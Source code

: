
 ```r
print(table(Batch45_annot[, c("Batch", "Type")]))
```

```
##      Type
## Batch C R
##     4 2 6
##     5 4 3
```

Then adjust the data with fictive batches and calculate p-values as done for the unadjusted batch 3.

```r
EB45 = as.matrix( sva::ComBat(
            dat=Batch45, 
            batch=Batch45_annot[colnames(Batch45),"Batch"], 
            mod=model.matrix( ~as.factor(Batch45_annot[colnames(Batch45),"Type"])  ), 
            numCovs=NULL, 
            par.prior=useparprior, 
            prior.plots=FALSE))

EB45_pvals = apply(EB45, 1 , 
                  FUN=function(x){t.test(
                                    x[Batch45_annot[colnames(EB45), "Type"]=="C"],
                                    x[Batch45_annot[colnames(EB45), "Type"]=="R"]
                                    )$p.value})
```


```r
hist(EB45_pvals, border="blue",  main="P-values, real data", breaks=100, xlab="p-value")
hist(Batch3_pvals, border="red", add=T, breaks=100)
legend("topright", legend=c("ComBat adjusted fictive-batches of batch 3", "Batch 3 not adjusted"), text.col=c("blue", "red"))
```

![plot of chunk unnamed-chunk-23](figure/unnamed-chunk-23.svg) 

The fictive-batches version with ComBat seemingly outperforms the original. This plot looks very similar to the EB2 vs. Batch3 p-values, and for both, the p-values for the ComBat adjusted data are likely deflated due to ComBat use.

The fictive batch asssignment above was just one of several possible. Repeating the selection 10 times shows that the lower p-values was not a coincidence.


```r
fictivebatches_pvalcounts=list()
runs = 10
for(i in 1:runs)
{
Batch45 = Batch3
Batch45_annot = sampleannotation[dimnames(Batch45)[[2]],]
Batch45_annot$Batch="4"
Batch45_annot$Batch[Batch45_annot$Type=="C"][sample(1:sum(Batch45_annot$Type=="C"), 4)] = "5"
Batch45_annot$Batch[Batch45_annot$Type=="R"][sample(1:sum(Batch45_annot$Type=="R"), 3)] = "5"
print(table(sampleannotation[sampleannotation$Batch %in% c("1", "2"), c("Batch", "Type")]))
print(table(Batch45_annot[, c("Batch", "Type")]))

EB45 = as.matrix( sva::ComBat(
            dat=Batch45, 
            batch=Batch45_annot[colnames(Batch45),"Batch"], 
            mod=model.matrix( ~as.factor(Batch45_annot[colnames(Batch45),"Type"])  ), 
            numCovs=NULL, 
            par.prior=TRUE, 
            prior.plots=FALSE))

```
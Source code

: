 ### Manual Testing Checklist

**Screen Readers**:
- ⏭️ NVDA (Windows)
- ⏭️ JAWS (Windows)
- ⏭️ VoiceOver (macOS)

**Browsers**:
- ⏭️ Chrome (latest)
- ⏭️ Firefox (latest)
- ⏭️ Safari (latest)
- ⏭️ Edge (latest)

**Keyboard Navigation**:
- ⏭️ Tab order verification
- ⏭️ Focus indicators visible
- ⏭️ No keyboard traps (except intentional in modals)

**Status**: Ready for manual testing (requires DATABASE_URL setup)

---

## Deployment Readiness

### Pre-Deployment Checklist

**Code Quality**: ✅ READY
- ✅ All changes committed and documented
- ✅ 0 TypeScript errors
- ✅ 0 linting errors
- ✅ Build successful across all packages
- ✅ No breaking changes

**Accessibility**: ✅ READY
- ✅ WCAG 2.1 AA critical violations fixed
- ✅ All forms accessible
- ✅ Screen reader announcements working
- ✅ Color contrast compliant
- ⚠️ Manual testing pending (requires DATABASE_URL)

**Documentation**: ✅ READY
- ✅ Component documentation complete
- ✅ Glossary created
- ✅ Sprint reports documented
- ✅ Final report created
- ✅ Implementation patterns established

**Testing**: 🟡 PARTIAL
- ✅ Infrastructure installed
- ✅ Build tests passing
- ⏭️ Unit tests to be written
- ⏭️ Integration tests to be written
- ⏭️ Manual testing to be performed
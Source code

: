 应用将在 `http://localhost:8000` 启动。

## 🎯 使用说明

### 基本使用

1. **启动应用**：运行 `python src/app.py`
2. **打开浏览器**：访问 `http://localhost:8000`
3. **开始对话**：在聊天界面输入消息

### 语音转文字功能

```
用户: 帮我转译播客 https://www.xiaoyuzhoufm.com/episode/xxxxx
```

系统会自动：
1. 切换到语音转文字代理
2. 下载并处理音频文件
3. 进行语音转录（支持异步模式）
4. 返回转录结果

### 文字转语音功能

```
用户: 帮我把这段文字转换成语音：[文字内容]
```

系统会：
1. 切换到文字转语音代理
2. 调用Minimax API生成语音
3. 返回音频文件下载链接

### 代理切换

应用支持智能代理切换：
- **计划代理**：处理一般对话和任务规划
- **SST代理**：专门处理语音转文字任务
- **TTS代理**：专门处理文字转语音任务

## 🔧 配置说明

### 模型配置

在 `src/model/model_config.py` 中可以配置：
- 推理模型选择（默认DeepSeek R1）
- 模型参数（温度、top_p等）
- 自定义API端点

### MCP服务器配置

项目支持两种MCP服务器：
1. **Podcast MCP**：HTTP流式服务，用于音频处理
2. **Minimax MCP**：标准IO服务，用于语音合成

⁂

### TASK TO CARRY OUT
Reproduce every line from the listing above that holds the word "Build".

### WRITTEN ANSWER
- ✅ Build successful across all packages
- ✅ Build tests passing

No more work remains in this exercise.